E.g. my digest for A is +2 -3 +4 +5 +6. If I receive a digest with
+5 as the highest seqno for A, then the XMIT_REQ will be [3-6]
rather than [3-3].
- Nov 25 2000 (bela)
PBCAST.SetDigest(): do we really need to explicitely set the initial
digest, or could we just create a new NakReceiverWindow with
whatever seqno is sent ? Problem: if P:16 is received first by the
new member S, but P:15 was dropped, then we would lose 1 message. I
think it would be best to leave it as it is and always set the
digest we got from the coordinator as result of the Join() call.

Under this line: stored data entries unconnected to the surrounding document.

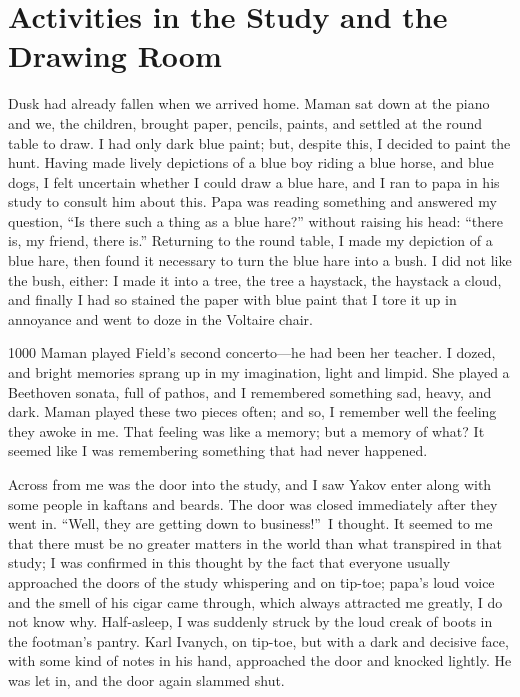 \chapter{Activities in the Study and the Drawing Room} %

Dusk had already fallen when we arrived home. Maman sat down at the piano and we, the children, brought paper, pencils, paints, and settled at the round table to draw. I had only dark blue paint; but, despite this, I decided to paint the hunt. Having made lively depictions of a blue boy riding a blue horse, and blue dogs, I felt uncertain whether I could draw a blue hare, and I ran to papa in his study to consult him about this. Papa was reading something and answered my question, ``Is there such a thing as a blue hare?'' without raising his head: ``there is, my friend, there is.'' Returning to the round table, I made my depiction of a blue hare, then found it necessary to turn the blue hare into a bush. I did not like the bush, either: I made it into a tree, the tree a haystack, the haystack a cloud, and finally I had so stained the paper with blue paint that I tore it up in annoyance and went to doze in the Voltaire chair.

\begin{tolerant}{1000}
Maman played Field's second concerto---he had been her teacher. I dozed, and bright memories sprang up in my imagination, light and limpid. She played a Beethoven sonata, full of pathos, and I remembered something sad, heavy, and dark. Maman played these two pieces often; and so, I remember well the feeling they awoke in me. That feeling was like a memory; but a memory of what? It seemed like I was remembering something that had never happened.
\end{tolerant}

 Across from me was the door into the study, and I saw Yakov enter along with some people in kaftans and beards. The door was closed immediately after they went in. ``Well, they are getting down to business!''~I thought. It seemed to me that there must be no greater matters in the world than what transpired in that study; I was confirmed in this thought by the fact that everyone usually approached the doors of the study whispering and on tip-toe; papa's loud voice and the smell of his cigar came through, which always attracted me greatly, I do not know why. Half-asleep, I was suddenly struck by the loud creak of boots in the footman's pantry. Karl Ivanych, on tip-toe, but with a dark and decisive face, with some kind of notes in his hand, approached the door and knocked lightly. He was let in, and the door again slammed shut.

--> Currently, setting initial digests is disabled. We just take the
*first* seqno sent to us by a new member to be its *initial*
seqno (which may or may not be true)
--> Therefore, we may lose some message
--> However, as long as gossiping is not implemented (to retransmit
those messages), we won't change anything
--> Currently, I prefer not to block because some member is missing
a message, but won't get it since retransmission (gossiping) is
not yet implemented
--> When gossiping works, remove the comments and put setting
initial digests back in
--> Therefore, the client currently does not set its digest received
as a result of the Join request. This has to be uncommented once
gossip is available !
==> see ./JavaStack/Protocols/pbcast/DESIGN for an explanantion of
the solution to this issue
- Nov 19 2000 (bela)
Draw2Channels.java: 2 channels with the same properties don't work
--> Fixed by making the GMS non-singleton
- Nov 8 2000 (bela)
GMS: CreateInstance() creates a singleton. This prevents multiple
channels in the same JVM (GMS cannot be instantiated multiple times)
--> Removed singleton
- Aug 23 2000 (bela)
MessageDispatcher.CastMessage(GET_ALL): if local delivery is turned
off, this will hang waiting for the message from the local
channel. Solution: CastMessage() needs to check whether local
delivery is enabled or not in the channel to determine whether to
wait for the local msg or not. Workaround: the first parameter to
CastMessage() takes the members to which the message is to be sent;
set it explicitely.
- July 12 2000 (bela)
Bug: DistributedHashtable demo hangs when MembershipListener is set
in RpcDispatcher(). This is inside DistributedHashtable.java
--> This was due to a bug in the FLUSH protocols: when a client
joined, it received FLUSH messages as well (although not yet a
server). This blocked the whole process (STOP_QUEUING). Now
FLUSH.HandleFlush() contains the set of processes that should be
flushed. If the current member is not in it, it will simply
discard the message.
This bug did not show up when using TCP because there, the FLUSH
message is really only sent to the current membership
- July 7 2000 (bela)
Link: look at problem of 'wrong' peer addresses; these will be
rejected. What happens when a connection request is rejected ?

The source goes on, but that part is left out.